Competitive intelligence
If your top three competitors all migrated from ESP A to ESP B in the last year, that is a signal. The migration timeline is also a leading indicator of bigger changes - new CMO, brand refresh, international expansion. Spot the technical change first.
The faster way: automatic detection
Reading headers manually is fine for one or two brands. For a watch list of 20 competitors, automate. Every newsletter forwarded to a Newsletrix address gets its ESP, tracker, UTM convention, and unsubscribe stack auto-detected, plus a migration timeline showing exactly when each tracked brand changed platforms.
Detect any brand's email stack
The ESP detector guide covers all 30+ supported platforms and the signals each one leaves.

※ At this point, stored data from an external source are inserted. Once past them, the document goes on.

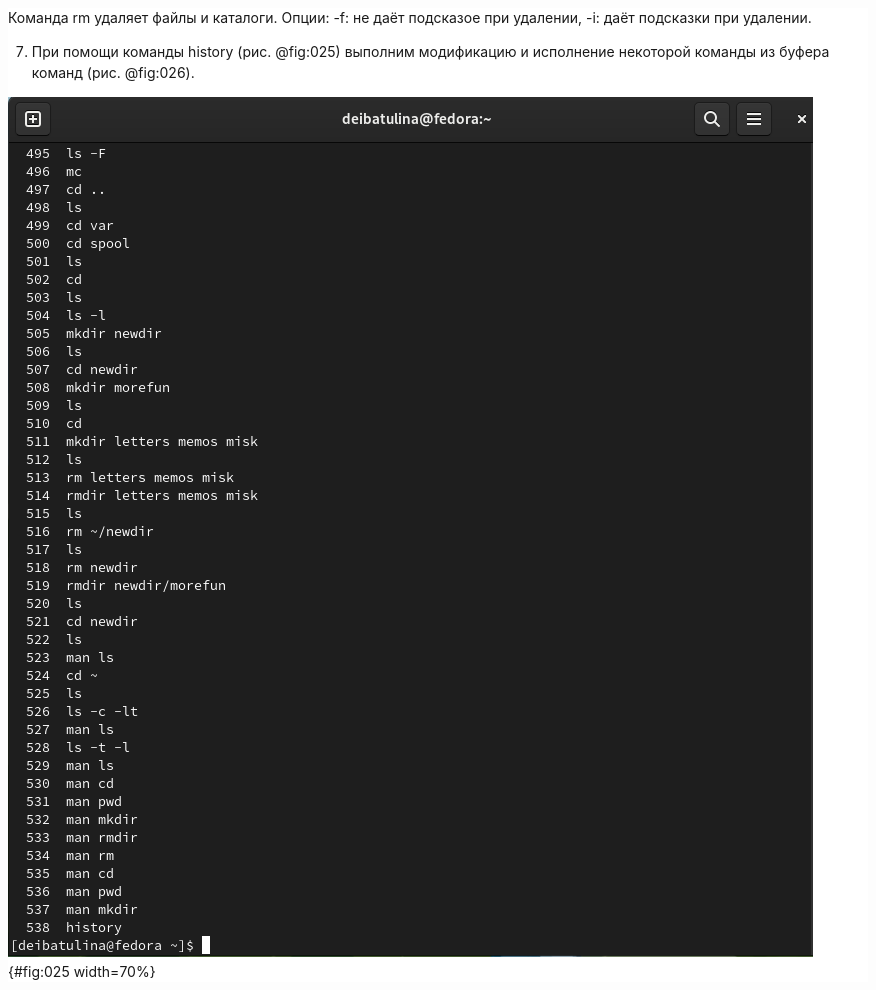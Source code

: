   Команда rm удаляет файлы и каталоги. Опции: -f: не даёт подсказое при удалении, -i: даёт подсказки при удалении.
  
  7. При помощи команды history (рис. @fig:025) выполним модификацию и исполнение некоторой команды из буфера команд (рис. @fig:026).
  
![Команда history](image/20.png){#fig:025 width=70%}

Read the ESP detection guide →Frequently asked questions
Why know a competitor's ESP?
Sales prospecting, competitive intelligence, tooling decisions. Migrations are leading indicators of bigger shifts.
Most reliable signal?
The link-wrapper host. Every ESP wraps outbound links through its own domain.
Custom platforms?
Detect by elimination. If no fingerprint matches, the Return-Path and SMTP server reveal the underlying infrastructure.
How to view headers?
Gmail: Show original. Outlook: File → Properties. Apple Mail: View → Message → All Headers.
Spot migrations?
Yes - track a brand over time and watch the link-wrapper host change between sends.